The Henson Journals
Sat 24 July 1915
Volume 20, Page 305
[305]
Saturday, July 24th, 1915.
355th day
Somebody writes from Scotland to ask me to write something about Reunion by way of preparing 'for the return–thanksgiving services, when our poor men return, who have been so united in their prayers & religious services "on the field".' No doubt they have: but not those of them who here at home obstruct every approach to fellowship. These make a great figure in the ecclesiastical world which looks to the Lambeth Conferences, & reads the Church Times: but their following among the sections of the people, which provide the rank & file of the British Armies, is not considerable. When the war is over they will return to their position of hypocritical supremacy: & we shall find that, so far as they are concerned, nothing has changed. And, indeed, why should it be otherwise? The War has disturbed men's imagination by its unprecedented scale & horror, but it has disclosed no new factor.
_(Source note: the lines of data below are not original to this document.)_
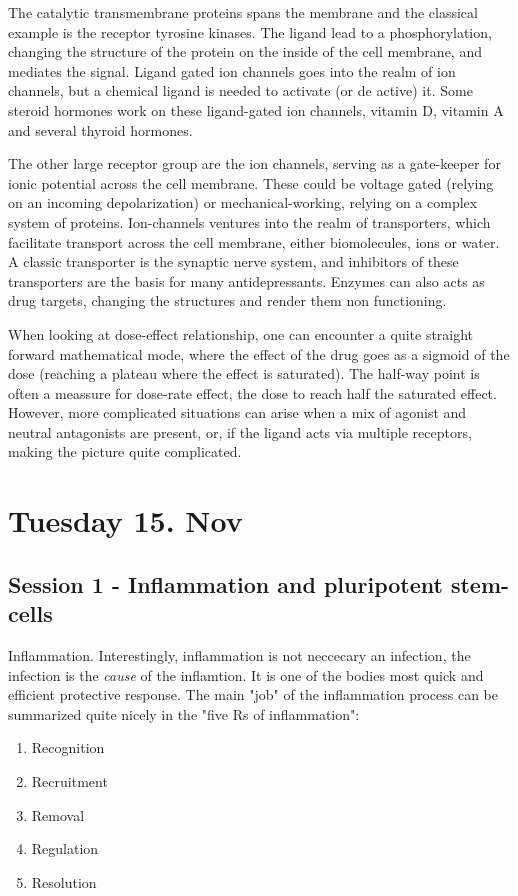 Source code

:\documentclass[12p]{article}
\begin{document}
The catalytic transmembrane proteins spans the membrane and the classical example is the receptor tyrosine kinases.
The ligand lead to a phosphorylation, changing the structure of the protein on the inside of the cell membrane, and mediates the signal.
Ligand gated ion channels goes into the realm of ion channels, but a chemical ligand is needed to activate (or de active) it.
Some steroid hormones work on these ligand-gated ion channels, vitamin D, vitamin A and several thyroid hormones.

The other large receptor group are the ion channels, serving as a gate-keeper for ionic potential  across the cell membrane.
These could be voltage gated (relying on an incoming depolarization) or mechanical-working, relying on a complex system of proteins.
Ion-channels ventures into the realm of transporters, which facilitate transport across the cell membrane, either biomolecules, ions or water.
A classic transporter is the synaptic nerve system, and inhibitors of these transporters are the basis for many antidepressants.
Enzymes can also acts as drug targets, changing the structures and render them non functioning.

When looking at dose-effect relationship, one can encounter a quite straight forward mathematical mode, where the effect of the drug goes as a sigmoid of the dose (reaching a plateau where the effect is saturated).
The half-way point is often a meassure for dose-rate effect, the dose to reach half the saturated effect.
However, more complicated situations can arise when a mix of agonist and neutral antagonists are present, or, if the ligand acts via multiple receptors, making the picture quite complicated.

\section*{Tuesday 15. Nov}

\subsection*{Session 1 - Inflammation and pluripotent stem-cells}

Inflammation. 
Interestingly, inflammation is not neccecary an infection, the infection is the \emph{cause} of the inflamtion.
It is one of the bodies most quick and efficient protective response.
The main "job" of the inflammation process can be summarized quite nicely in the "five Rs of inflammation":

\begin{enumerate}
    \item
	Recognition 
    \item
	Recruitment 
    \item
	Removal
    \item
	Regulation
    \item
	Resolution
\end{enumerate}
\end{document}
After breakfast we walked into the City, & called on Gerald Marshall, & on Hine–Haycock. The former was full of the new ardour for 'prayer–wheels': the latter was cumbered with the parcels & cares which befall a man on the near approach of matrimony. He is to be married in a few days. He expresses a proper disgust of the episcopal 'prayer–wheels'. Then I walked to the Athanaeum, and read the papers. After lunch Ralph & I walked along the Embankment to the Club, where I remained for about 2 hours: & then walked back to St. Paul's. Just outside the Cathedral I fell in with Linetta, and walked up the Embankment with her. Thus I traversed that noisy route no less than 3 times, which perhaps may amount to as much as 8 or 9 miles.